[Tutor] Borrowing restricted code

Steven D'Aprano steve at pearwood.info
Wed Dec 5 19:45:43 EST 2018


On Wed, Dec 05, 2018 at 11:22:35AM -0500, Avi Gross wrote:

> I am NOT advocating copying code. Not even "free" code.
> 
> I am saying there may be times you want to package the code for special
> purposes.

"Packaging" the code IS copying the code.


> Perhaps someone can enlighten me on a subtle aspect here.
> 
> What does it mean to include something?

https://en.wiktionary.org/wiki/include


[... description of how #include works in C ...]
> The above is not meant to be a precise description but indicates that your
> code was rarely all your own. You could literally set it up so if someone
> else left their code unguarded, you could arrange to grab text or library
> code into your finished executable.

The precise details of what an individual programming language means by 
"including" code will, naturally, depend on the language in question.

This is not really the place to go into a detailed description of all 
the possible variations (this is supposed to be a *Python* forum after 
all) but briefly there are at least two kinds of code which we might 
"include": source code and compiled object code.

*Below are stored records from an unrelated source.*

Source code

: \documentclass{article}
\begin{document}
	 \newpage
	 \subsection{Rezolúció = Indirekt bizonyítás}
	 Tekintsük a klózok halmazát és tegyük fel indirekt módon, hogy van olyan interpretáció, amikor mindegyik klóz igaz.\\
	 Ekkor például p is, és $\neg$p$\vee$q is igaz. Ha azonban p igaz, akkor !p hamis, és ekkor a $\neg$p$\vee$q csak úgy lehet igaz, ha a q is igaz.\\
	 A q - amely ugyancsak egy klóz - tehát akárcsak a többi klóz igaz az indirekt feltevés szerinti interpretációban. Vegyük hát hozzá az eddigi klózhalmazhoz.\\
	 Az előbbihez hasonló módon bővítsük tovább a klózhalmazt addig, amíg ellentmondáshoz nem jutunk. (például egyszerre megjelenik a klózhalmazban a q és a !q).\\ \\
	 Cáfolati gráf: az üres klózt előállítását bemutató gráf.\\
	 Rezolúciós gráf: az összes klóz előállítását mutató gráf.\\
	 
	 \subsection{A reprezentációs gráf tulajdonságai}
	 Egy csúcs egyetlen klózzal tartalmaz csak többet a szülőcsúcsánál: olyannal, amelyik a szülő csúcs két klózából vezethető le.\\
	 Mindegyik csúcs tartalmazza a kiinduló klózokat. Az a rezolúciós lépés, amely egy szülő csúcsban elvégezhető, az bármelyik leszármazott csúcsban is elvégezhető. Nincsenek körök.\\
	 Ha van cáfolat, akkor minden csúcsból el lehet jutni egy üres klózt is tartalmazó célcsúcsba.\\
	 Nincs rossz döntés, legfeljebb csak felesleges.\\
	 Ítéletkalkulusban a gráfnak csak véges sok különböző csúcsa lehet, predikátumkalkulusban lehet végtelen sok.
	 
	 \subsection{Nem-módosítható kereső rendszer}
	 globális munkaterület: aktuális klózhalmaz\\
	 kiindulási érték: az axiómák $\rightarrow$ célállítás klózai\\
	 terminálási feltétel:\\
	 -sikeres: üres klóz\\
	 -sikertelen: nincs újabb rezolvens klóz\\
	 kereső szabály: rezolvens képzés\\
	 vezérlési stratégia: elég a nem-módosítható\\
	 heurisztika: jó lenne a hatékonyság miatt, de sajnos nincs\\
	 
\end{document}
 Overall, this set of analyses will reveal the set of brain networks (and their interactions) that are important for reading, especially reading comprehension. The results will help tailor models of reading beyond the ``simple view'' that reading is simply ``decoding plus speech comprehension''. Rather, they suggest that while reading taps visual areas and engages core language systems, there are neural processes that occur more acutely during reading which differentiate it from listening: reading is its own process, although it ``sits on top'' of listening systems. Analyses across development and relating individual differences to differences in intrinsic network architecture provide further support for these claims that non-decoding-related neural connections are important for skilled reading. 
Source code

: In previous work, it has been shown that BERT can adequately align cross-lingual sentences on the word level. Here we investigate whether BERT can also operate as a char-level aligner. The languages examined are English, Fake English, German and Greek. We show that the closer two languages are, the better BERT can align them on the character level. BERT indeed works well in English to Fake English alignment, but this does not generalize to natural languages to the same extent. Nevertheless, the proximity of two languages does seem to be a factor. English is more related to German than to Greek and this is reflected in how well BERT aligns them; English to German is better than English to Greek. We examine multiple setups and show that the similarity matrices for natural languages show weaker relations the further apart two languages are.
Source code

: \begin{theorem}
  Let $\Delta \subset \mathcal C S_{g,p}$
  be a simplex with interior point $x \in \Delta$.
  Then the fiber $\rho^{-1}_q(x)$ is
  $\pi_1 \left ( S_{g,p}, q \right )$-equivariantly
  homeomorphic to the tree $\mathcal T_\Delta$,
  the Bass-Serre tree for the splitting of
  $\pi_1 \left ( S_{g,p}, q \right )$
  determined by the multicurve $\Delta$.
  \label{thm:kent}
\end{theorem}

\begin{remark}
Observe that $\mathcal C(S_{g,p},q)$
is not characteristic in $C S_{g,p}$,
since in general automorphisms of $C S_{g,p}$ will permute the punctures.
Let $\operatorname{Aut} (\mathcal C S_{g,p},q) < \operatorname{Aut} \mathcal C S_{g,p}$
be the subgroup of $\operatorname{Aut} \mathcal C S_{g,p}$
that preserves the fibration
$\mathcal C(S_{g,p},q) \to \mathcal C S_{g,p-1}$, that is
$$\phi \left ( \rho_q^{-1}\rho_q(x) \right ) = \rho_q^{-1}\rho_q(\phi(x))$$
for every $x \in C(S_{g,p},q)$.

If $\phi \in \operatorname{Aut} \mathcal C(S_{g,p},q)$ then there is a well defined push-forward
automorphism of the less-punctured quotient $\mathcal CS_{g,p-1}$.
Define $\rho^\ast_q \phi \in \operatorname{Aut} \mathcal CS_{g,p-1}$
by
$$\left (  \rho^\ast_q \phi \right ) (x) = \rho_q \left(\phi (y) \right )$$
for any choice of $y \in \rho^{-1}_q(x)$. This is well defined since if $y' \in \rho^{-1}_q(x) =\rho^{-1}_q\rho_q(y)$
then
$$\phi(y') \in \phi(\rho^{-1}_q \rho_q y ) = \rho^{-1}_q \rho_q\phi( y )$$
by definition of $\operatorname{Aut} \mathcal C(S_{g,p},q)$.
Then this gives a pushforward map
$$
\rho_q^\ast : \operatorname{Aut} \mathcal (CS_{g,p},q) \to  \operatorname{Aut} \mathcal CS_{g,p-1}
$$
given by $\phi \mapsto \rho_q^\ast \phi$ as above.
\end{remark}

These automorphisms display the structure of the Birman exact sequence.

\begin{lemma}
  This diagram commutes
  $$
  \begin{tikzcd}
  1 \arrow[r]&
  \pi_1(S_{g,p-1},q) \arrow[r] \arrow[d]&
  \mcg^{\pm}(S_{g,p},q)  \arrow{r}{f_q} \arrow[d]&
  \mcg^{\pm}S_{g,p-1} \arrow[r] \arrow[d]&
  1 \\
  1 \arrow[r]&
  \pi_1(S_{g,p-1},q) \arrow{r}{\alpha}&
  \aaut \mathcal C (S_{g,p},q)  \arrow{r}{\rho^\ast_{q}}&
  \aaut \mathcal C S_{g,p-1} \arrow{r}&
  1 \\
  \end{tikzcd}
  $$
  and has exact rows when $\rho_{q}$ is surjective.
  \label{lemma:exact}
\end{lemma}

When "including" source code, the interpreter might read a command like 
"load spam", look up a file "spam", read the contents into memory, parse 
it and run it through the interpreter as if it had been copied and 
pasted into the original file in place of the "load" line.

When "including" object code, the compiler (or often a separate program 
called a linker) can make a copy of the object code and insert that code 
directly into the object code it is generating. This is called "static 
linking".

An alternative is to leave the object code where it is, but instead 
insert instructions for how to access it at runtime. This is called 
"dynamic linking".

https://kb.iu.edu/d/akqn

Python's import is (I think) closer to dynamic linking than the others.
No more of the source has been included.